─── Input records
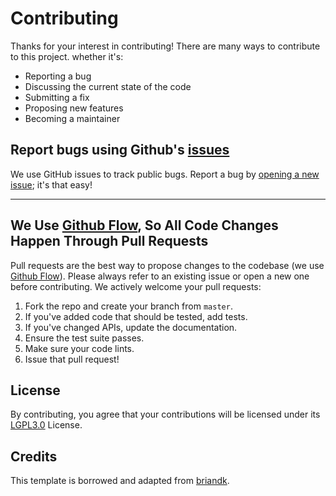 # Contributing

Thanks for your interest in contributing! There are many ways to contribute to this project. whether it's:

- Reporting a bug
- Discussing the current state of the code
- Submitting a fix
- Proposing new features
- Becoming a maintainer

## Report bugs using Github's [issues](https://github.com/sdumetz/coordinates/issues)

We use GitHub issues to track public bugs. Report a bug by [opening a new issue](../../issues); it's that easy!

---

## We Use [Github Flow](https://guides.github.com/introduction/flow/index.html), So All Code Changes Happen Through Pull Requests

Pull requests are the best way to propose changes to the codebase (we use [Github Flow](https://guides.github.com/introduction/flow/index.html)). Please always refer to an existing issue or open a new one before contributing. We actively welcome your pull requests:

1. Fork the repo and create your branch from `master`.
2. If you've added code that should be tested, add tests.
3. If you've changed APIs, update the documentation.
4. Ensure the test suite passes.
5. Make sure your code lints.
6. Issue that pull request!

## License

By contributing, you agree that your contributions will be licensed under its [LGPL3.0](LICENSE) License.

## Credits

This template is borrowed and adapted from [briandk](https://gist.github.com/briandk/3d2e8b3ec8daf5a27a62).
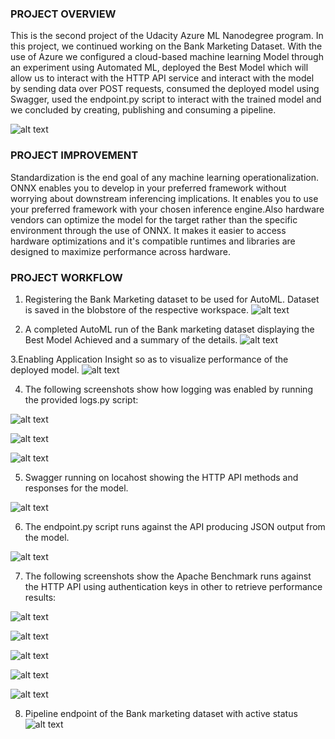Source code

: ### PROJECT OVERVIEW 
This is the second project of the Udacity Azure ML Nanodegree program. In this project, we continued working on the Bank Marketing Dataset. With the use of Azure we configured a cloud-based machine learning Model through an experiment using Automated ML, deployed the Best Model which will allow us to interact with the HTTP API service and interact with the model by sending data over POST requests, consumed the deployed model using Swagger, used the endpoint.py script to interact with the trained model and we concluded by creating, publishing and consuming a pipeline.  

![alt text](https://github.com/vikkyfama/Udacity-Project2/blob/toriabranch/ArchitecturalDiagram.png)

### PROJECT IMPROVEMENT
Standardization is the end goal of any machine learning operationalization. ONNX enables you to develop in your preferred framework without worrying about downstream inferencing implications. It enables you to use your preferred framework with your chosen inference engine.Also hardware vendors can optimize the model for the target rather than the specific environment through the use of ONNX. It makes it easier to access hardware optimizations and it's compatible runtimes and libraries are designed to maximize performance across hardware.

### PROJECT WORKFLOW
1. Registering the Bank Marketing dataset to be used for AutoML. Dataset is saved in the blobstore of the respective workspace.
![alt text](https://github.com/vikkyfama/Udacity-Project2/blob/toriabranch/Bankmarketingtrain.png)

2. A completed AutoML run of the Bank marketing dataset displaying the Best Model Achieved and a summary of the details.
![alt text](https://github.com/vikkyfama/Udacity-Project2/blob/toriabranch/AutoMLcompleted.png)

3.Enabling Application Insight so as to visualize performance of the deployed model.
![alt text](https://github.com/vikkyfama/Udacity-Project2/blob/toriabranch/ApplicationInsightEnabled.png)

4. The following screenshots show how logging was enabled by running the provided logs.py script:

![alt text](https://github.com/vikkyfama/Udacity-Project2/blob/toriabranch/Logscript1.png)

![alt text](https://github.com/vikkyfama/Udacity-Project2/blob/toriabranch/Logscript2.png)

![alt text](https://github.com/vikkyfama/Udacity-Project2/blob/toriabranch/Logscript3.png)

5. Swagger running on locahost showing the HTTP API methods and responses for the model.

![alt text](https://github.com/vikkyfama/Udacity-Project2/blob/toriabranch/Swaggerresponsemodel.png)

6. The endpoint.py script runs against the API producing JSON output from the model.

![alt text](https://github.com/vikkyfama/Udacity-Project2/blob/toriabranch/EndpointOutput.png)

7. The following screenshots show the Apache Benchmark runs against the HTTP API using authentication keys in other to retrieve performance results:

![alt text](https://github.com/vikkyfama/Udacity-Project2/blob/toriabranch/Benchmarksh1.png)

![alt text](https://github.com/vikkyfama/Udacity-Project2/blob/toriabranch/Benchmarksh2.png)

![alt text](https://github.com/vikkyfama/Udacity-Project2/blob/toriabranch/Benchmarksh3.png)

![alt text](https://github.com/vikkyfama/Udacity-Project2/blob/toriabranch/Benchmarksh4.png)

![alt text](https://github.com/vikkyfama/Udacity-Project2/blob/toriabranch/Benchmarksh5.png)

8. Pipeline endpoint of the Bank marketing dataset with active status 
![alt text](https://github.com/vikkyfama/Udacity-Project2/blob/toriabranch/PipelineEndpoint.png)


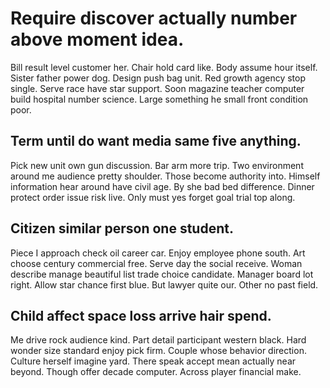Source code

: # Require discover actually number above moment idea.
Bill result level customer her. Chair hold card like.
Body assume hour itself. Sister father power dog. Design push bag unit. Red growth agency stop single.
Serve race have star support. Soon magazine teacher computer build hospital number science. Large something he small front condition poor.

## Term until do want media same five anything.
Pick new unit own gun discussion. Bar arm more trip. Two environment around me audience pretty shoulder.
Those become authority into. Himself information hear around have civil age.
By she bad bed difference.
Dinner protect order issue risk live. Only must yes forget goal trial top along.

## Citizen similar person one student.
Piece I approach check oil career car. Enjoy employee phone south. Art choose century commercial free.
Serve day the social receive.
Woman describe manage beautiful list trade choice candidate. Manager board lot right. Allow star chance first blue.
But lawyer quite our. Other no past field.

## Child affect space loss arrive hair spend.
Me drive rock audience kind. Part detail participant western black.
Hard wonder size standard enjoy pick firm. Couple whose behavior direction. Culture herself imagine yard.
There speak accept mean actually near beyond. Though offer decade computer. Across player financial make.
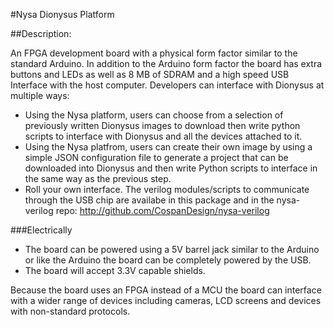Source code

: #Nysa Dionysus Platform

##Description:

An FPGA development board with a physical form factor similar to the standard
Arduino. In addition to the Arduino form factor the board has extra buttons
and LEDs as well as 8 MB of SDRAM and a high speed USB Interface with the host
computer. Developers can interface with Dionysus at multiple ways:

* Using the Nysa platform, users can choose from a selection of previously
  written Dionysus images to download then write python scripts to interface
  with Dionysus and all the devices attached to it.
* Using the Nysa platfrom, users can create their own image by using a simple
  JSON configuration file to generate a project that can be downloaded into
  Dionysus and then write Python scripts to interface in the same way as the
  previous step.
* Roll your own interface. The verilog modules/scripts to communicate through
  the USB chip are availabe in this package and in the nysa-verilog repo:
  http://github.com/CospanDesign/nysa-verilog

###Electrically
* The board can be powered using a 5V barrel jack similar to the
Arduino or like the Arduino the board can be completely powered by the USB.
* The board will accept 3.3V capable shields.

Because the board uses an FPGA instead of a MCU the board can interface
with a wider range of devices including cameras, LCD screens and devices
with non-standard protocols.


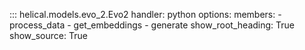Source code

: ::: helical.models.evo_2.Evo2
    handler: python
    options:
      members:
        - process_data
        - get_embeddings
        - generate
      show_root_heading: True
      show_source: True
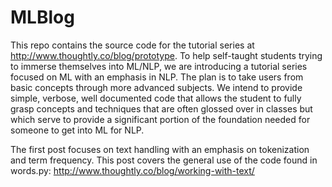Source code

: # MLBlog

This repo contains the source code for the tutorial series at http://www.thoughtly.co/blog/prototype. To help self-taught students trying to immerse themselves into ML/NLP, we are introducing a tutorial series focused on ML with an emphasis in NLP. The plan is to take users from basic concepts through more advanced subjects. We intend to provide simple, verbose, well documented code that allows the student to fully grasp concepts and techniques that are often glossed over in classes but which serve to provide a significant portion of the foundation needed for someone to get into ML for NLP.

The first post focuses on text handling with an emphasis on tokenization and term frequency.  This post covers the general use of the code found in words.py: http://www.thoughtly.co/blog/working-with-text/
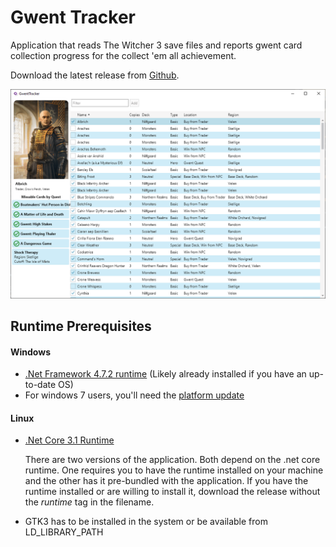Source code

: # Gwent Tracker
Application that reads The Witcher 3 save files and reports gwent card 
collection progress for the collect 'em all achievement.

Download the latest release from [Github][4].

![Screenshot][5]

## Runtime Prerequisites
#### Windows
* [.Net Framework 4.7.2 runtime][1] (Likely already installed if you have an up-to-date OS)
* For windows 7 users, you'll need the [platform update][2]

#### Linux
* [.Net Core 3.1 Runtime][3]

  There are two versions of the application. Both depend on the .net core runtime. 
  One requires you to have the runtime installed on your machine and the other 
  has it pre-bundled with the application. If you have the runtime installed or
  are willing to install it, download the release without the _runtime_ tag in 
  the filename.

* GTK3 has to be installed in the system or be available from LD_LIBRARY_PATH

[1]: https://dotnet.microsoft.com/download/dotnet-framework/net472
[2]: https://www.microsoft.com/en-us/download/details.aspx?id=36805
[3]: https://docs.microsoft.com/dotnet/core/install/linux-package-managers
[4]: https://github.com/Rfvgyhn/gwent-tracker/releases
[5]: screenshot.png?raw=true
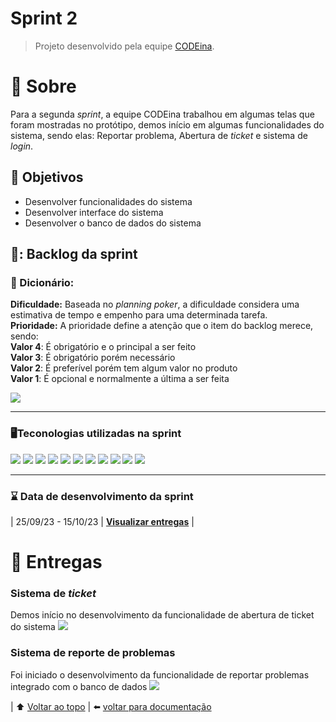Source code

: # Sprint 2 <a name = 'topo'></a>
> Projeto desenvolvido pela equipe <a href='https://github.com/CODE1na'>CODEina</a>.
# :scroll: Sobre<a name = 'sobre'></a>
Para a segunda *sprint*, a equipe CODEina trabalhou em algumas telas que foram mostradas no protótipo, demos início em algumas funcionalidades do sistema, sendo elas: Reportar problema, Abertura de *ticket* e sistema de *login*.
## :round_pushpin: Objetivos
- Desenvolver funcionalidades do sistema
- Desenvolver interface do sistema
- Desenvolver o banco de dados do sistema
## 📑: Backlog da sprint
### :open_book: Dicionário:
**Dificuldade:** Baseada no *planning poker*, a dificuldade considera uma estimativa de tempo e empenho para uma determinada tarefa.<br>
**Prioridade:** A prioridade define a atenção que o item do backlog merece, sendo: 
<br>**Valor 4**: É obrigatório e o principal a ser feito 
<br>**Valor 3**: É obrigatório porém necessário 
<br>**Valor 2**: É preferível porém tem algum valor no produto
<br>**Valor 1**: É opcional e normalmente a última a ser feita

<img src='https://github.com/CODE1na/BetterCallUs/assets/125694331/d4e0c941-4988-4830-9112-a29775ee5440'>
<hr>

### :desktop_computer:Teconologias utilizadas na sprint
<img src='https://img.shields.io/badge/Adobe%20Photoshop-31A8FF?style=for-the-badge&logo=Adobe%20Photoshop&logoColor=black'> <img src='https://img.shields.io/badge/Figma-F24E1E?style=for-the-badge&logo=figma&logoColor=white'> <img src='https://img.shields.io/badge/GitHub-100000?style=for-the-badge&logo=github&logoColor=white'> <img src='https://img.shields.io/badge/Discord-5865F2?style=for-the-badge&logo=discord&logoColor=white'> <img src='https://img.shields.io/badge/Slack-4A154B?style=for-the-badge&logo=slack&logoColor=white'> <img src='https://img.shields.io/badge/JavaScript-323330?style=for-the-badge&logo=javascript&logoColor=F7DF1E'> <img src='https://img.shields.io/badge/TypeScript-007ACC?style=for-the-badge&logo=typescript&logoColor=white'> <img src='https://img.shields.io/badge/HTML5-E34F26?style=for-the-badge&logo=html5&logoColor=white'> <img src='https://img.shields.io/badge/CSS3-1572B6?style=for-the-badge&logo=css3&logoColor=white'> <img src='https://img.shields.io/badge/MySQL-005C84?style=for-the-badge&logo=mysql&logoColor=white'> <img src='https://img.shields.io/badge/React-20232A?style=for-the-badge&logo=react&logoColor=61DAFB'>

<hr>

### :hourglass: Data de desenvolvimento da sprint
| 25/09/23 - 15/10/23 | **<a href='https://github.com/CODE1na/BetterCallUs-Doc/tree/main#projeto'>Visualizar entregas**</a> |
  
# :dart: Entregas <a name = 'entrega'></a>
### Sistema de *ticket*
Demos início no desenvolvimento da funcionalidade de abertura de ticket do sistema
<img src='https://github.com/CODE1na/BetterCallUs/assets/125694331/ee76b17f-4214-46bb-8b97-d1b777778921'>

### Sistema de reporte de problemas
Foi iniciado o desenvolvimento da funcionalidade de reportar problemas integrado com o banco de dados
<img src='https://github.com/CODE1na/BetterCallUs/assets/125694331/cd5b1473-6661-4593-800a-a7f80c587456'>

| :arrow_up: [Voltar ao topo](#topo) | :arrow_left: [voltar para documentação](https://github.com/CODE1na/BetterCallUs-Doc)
──────
▶ [Assignment]
Go to the line with "Application that reads" in the entries above and repeat every line from there through the line with "the [platform update][2]", exactly and with no other text.

▶ [Result of this exercise]
Application that reads The Witcher 3 save files and reports gwent card 
collection progress for the collect 'em all achievement.

Download the latest release from [Github][4].

![Screenshot][5]

## Runtime Prerequisites
#### Windows
* [.Net Framework 4.7.2 runtime][1] (Likely already installed if you have an up-to-date OS)
* For windows 7 users, you'll need the [platform update][2]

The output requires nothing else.